El escenario ex yugoslavo es ejemplar para mostrar cómo las tradiciones culturales universalistas -aquellas, por tanto, en las que se puede y se debe hablar de solidaridad universal y, en caso contrario, de culpabilidad- no son caducas moralinas, sino expresiones llenas de realismo. Robert Fisk contaba recientemente en este mismo diario cómo el conflicto entre serbios, croatas y bosnios obedece a experiencias anteriores condicionadas por los intereses de las grandes potencias europeas, las mismas que ahora se desentienden del conflicto (cuando no lo azuzan). Está hablando de la II Guerra Mundial, de la que los dirigentes políticos europeos deben acordarse perfectamente.
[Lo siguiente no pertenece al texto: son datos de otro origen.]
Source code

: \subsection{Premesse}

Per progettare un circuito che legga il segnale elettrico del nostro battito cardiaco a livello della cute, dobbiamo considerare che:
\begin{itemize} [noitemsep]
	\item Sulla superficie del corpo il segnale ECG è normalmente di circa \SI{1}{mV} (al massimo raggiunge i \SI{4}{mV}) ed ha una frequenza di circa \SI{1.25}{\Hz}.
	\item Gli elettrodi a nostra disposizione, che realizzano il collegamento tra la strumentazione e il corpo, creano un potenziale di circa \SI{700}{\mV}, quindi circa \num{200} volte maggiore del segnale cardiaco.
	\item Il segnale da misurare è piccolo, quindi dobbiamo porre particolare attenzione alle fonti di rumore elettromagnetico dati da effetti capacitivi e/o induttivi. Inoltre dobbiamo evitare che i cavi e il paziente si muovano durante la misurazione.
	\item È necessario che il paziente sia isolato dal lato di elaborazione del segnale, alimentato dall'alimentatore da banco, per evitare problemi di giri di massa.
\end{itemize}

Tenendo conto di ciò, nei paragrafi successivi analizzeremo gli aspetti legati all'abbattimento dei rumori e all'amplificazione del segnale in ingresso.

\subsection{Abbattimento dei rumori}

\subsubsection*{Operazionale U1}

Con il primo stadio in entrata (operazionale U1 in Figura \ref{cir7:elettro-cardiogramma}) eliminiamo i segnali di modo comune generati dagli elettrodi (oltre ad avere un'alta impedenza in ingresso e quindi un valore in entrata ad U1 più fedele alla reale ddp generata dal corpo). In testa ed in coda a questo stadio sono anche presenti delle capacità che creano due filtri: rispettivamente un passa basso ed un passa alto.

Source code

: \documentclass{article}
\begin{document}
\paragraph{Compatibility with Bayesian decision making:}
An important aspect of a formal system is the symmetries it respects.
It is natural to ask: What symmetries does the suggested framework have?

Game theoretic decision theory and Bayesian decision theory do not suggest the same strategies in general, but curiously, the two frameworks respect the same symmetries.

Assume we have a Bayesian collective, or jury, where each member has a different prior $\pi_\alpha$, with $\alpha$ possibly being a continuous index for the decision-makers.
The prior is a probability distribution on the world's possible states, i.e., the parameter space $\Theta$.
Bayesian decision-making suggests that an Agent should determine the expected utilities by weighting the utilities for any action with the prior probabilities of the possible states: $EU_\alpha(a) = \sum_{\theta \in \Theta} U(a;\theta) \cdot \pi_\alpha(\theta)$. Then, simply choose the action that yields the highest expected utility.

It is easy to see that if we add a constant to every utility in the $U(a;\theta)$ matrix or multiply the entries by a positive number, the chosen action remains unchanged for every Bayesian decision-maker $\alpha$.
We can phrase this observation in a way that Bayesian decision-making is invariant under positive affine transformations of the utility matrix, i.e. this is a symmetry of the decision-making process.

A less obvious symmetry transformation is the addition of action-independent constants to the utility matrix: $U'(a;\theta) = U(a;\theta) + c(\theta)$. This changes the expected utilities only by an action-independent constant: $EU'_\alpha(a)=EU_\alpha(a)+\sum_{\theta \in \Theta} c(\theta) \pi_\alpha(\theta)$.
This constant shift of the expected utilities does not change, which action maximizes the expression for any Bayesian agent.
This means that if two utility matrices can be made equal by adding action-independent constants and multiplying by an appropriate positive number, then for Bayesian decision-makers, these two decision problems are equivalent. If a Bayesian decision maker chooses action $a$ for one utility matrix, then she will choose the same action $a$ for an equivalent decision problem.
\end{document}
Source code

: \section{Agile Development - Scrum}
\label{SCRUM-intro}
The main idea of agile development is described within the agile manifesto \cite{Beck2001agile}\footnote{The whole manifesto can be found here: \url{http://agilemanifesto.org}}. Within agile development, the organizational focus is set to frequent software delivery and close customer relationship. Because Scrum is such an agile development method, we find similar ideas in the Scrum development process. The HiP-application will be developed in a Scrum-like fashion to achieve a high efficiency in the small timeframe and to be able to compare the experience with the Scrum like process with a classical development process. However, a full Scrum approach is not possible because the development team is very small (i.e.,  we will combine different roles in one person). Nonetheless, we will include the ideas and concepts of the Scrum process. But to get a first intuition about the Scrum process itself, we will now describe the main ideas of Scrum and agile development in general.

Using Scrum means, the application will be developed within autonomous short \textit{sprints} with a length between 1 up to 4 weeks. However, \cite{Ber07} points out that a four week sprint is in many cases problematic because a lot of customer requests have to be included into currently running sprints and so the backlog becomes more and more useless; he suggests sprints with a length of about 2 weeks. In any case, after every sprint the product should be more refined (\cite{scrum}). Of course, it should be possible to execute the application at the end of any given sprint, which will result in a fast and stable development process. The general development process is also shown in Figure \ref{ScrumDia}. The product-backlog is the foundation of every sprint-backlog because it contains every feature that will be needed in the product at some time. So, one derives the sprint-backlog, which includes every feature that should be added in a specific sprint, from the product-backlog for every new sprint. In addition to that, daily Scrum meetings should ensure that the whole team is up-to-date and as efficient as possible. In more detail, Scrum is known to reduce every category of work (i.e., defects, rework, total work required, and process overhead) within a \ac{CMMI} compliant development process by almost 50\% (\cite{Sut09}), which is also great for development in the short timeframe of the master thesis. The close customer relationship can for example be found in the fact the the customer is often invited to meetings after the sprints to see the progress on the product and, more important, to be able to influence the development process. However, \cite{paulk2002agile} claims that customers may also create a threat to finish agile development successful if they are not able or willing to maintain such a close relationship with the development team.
El caso judío es otro: ha sido un problema europeo hasta que hemos conseguido convertirlo en un asunto judío-árabe.

Podemos decir, en buena lógica, que sin memoria histórica o sin razón anamnética no hay manera de tomarse en serio algo que escape a lo inmediato y local. Más aún, que los derechos de las víctimas ni la culpa de los verdugos prescriben por olvido. El problema es que estas consideraciones lógicas no movilizan, ni forman parte de lo que entendemos debe condicionar decisiones políticas. Para que sí lo fueran habría que ubicarlas en la cultura que envuelve el relato acontemporáneo de Saramago, un don reservado a los narradores.

Reyes Mate es director del Instituto de Filosofia del Consejo Superior de Investigaciones Científicas.